* _INPUT MATERIAL_
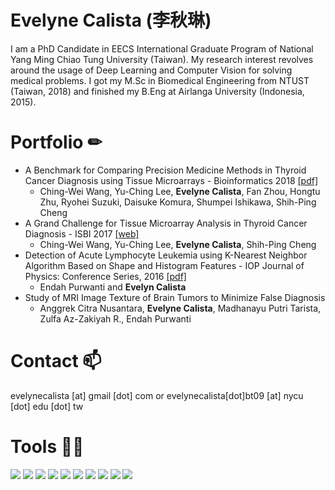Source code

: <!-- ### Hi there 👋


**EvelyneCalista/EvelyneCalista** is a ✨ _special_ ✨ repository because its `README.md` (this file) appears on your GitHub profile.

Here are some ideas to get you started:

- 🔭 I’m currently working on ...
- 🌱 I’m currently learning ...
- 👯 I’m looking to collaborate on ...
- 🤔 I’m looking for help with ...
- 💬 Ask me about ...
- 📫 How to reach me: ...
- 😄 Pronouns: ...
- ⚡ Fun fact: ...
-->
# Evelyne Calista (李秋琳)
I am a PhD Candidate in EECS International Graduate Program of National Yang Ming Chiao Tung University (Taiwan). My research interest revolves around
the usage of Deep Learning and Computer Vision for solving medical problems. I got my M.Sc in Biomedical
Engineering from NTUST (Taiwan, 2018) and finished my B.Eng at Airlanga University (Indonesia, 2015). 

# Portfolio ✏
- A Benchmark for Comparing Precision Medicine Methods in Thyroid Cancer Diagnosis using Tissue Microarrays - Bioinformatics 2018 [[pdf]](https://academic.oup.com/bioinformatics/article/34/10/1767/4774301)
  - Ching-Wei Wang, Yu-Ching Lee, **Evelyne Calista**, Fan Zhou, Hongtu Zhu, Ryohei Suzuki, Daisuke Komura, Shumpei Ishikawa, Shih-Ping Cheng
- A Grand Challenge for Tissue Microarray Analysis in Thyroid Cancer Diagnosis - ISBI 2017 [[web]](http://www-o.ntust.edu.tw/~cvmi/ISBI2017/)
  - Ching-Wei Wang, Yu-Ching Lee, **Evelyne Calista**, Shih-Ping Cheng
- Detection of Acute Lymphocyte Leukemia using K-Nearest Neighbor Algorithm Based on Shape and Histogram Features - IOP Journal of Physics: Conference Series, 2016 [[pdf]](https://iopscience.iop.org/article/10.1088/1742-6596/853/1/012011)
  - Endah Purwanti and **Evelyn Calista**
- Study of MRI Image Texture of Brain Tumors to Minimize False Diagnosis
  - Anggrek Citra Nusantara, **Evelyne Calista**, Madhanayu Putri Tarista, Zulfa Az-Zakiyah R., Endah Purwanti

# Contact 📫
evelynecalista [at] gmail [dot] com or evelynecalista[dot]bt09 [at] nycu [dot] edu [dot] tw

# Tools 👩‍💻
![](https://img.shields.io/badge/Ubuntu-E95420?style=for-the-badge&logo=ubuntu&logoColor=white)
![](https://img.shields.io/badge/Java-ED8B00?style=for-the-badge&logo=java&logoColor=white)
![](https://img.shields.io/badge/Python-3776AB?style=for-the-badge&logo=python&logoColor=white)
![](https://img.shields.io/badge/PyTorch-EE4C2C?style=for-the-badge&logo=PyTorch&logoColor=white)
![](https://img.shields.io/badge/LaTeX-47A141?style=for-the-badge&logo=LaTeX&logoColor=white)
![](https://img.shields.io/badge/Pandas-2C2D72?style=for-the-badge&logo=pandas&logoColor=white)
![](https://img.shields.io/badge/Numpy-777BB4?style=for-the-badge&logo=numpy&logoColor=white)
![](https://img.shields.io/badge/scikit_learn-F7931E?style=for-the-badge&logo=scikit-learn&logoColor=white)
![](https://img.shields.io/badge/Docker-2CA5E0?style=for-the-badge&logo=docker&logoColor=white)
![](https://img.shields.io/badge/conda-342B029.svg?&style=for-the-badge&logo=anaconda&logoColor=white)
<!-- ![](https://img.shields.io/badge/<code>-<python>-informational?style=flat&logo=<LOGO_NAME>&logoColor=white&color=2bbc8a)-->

...

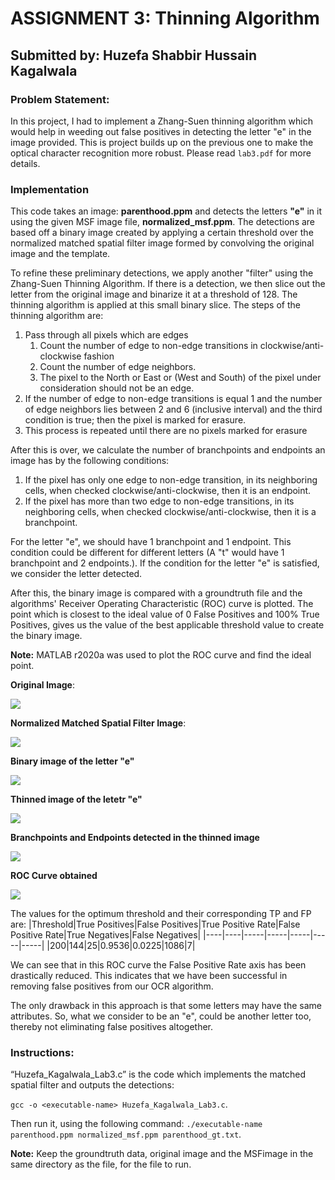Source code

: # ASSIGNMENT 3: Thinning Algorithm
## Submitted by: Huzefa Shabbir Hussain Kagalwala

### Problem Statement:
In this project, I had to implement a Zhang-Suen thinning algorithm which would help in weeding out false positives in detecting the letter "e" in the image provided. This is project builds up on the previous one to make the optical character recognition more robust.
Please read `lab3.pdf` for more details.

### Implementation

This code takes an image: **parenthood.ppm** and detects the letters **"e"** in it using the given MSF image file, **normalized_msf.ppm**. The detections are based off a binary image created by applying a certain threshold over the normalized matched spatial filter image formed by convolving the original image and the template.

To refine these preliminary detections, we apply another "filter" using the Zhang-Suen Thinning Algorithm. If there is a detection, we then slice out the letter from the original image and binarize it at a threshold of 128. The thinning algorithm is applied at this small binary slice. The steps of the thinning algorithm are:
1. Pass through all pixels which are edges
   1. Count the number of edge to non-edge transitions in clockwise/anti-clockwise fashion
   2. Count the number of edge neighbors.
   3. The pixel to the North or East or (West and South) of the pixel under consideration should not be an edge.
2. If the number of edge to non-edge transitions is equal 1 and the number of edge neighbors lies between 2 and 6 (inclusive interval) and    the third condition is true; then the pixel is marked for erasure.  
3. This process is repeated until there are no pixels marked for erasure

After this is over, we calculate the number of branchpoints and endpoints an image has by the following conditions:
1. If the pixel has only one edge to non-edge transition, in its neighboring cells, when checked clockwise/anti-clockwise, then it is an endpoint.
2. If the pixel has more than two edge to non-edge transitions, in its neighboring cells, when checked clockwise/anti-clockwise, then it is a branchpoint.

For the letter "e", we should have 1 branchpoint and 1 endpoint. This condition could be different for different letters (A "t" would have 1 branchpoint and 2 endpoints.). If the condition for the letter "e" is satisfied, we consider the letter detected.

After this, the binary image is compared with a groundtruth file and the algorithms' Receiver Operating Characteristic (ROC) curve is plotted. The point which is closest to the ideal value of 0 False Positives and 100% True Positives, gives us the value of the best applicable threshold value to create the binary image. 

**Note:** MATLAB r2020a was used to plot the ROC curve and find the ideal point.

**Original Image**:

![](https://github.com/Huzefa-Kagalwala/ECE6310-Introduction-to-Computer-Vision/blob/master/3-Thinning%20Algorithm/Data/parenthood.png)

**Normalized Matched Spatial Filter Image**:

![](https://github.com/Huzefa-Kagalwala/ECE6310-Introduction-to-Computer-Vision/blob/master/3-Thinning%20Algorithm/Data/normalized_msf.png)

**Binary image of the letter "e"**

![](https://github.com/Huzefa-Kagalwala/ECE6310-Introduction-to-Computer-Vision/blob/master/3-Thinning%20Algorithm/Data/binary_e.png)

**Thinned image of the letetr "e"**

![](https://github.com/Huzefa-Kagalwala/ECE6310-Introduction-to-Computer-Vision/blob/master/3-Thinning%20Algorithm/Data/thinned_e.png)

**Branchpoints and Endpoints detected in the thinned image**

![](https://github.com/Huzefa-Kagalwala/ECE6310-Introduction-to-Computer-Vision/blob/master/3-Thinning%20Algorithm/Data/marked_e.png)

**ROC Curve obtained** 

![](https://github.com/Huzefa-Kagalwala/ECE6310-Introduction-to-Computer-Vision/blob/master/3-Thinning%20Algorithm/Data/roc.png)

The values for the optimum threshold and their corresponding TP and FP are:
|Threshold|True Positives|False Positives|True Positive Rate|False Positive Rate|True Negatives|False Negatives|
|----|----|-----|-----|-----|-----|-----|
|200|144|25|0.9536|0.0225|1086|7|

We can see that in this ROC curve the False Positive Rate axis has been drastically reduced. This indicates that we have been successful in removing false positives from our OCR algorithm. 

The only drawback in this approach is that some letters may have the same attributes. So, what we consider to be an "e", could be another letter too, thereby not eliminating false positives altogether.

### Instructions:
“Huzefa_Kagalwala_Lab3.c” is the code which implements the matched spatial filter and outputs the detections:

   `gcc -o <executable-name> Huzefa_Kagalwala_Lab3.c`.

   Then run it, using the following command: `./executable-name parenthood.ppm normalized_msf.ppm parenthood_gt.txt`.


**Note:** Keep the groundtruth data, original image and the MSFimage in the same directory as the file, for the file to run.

...

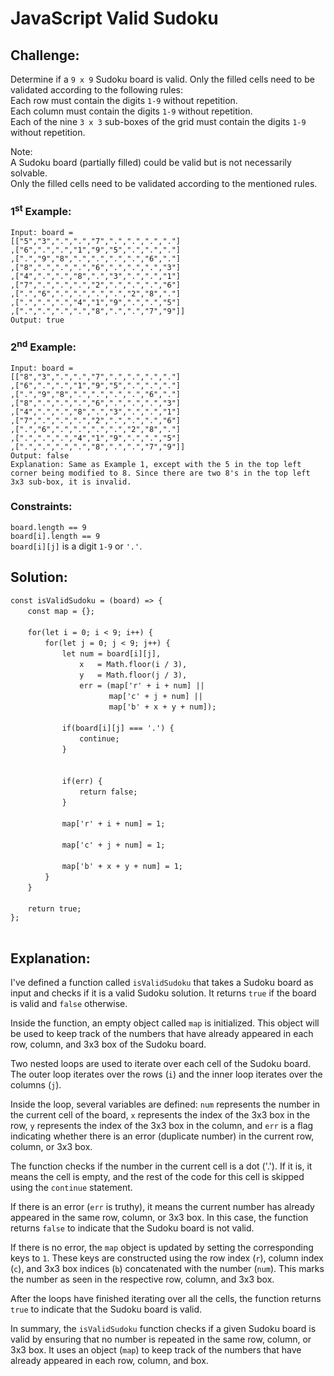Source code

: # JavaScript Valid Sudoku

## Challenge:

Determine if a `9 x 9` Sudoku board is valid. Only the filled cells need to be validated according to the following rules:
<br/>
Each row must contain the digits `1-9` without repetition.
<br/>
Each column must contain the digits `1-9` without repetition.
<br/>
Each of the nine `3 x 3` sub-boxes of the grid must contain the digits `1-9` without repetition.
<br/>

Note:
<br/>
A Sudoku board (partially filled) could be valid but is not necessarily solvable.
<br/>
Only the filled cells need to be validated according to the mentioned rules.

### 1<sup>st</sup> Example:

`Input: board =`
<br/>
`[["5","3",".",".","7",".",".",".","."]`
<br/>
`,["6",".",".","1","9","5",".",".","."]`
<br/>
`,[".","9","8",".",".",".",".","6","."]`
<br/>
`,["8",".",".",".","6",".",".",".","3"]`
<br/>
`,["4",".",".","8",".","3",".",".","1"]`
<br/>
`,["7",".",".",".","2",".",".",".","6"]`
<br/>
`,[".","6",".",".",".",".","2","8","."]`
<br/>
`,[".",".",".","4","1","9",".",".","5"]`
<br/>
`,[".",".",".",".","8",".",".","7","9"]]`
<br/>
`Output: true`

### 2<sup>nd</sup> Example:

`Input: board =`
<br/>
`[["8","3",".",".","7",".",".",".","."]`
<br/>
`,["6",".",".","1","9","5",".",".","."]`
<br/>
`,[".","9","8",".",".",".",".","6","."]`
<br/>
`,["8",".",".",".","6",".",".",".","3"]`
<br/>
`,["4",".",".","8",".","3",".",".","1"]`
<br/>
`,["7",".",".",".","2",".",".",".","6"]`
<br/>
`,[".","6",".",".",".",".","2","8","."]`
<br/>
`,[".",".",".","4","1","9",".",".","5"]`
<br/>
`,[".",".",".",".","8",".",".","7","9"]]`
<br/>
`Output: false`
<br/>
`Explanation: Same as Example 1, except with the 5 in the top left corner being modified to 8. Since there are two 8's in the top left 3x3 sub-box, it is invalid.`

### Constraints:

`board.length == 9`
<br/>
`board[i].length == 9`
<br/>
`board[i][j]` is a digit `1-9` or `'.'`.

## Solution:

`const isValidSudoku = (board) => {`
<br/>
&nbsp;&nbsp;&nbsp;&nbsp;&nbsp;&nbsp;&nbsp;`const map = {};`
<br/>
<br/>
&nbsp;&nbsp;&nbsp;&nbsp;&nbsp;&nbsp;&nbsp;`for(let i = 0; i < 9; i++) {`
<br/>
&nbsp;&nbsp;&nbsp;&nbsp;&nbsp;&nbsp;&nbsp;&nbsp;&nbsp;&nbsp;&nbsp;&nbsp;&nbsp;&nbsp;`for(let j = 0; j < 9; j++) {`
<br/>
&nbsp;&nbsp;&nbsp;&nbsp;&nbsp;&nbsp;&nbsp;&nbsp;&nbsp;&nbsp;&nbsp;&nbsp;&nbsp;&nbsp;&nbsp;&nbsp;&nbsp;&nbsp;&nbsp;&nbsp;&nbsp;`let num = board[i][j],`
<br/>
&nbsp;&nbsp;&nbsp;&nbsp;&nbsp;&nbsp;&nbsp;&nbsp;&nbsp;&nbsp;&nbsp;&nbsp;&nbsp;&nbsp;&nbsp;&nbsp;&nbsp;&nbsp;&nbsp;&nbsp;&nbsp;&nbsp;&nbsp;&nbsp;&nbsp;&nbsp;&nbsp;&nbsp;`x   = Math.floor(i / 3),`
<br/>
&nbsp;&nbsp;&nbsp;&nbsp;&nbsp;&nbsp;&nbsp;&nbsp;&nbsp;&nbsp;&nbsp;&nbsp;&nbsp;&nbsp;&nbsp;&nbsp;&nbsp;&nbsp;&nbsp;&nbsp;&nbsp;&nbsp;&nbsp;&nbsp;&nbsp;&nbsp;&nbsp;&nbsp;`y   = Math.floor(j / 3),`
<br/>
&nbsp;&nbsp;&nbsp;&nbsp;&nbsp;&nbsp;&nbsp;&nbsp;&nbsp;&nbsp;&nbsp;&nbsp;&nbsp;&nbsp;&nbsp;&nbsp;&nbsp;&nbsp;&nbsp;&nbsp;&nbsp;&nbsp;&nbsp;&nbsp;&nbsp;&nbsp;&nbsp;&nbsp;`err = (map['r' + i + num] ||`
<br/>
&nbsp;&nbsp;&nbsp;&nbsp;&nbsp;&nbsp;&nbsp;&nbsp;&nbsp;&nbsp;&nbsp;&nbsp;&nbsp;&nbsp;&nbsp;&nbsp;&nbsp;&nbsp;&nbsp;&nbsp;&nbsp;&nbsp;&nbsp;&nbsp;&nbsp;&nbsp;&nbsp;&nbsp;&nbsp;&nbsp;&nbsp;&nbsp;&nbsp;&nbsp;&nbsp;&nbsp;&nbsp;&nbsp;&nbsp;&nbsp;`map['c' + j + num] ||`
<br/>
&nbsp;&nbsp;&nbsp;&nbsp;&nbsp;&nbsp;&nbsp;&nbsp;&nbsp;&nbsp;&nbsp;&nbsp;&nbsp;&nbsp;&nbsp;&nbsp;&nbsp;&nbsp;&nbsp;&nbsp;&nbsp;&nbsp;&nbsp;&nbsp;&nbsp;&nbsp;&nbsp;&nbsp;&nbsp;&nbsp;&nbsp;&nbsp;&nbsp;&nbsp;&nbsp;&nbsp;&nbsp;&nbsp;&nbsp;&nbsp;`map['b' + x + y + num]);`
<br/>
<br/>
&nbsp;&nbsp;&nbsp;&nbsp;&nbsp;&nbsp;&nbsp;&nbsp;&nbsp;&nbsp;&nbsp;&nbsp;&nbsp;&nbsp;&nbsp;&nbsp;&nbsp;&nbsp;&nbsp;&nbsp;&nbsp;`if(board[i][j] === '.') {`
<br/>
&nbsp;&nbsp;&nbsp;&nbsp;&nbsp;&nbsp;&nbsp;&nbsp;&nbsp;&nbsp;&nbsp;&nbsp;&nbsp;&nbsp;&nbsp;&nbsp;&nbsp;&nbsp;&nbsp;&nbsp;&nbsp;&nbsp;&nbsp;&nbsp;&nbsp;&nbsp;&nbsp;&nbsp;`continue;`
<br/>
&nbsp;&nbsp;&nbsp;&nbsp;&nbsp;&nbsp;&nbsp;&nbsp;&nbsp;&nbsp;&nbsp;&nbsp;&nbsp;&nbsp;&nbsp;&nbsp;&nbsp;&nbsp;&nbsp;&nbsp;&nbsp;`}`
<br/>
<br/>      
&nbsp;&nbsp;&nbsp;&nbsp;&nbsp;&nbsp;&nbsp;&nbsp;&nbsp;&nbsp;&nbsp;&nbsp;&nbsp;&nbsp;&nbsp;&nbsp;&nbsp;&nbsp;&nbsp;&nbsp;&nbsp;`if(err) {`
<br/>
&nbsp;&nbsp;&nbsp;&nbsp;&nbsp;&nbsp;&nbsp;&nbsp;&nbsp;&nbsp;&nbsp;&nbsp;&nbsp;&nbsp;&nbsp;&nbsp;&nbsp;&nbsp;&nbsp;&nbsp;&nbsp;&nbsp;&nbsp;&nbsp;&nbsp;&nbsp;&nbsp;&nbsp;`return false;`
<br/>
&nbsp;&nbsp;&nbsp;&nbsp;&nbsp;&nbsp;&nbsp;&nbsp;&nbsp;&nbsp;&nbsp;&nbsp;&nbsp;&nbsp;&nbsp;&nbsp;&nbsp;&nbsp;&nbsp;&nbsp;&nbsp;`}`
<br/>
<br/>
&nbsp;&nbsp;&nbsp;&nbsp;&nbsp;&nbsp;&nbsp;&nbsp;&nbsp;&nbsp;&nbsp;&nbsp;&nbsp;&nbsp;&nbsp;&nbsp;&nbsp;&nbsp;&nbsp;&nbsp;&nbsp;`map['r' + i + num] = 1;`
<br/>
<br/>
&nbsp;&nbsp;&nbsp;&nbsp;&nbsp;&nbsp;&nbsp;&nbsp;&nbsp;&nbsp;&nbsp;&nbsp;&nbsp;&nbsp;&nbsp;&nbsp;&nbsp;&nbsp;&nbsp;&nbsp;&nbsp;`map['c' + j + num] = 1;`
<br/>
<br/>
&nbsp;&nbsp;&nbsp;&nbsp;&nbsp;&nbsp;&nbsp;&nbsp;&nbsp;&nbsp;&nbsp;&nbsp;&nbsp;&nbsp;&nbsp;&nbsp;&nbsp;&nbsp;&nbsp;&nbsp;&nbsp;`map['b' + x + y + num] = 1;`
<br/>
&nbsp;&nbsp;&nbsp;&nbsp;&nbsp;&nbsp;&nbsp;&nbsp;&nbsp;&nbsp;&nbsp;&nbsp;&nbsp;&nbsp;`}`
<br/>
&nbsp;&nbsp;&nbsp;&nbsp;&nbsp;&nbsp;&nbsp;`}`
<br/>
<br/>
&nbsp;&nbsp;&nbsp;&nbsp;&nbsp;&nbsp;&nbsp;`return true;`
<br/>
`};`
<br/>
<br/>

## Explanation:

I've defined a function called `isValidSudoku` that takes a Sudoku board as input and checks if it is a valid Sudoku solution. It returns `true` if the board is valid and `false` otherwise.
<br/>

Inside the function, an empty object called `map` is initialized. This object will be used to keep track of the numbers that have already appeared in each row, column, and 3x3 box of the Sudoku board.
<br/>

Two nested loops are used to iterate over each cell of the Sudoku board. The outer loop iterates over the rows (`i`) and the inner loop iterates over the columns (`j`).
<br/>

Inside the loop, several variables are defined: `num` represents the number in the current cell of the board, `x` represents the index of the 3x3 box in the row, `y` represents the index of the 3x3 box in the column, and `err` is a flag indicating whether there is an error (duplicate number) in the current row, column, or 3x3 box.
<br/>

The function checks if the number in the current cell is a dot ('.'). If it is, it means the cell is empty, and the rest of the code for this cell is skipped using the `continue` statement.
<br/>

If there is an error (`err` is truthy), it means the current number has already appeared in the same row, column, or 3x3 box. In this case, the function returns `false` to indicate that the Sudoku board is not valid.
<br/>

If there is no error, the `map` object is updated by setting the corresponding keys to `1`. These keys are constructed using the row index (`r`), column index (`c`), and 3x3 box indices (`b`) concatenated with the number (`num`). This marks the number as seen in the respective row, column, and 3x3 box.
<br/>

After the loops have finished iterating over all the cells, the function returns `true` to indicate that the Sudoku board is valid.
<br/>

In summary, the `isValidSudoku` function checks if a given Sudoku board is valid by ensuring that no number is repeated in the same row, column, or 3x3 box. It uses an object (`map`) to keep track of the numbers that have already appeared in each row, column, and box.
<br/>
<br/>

* _TASK TO CARRY OUT_
Check each line above for the string "finished" and copy those that have it.

* _EXERCISE ANSWER_
Engineering from NTUST (Taiwan, 2018) and finished my B.Eng at Airlanga University (Indonesia, 2015). 
After the loops have finished iterating over all the cells, the function returns `true` to indicate that the Sudoku board is valid.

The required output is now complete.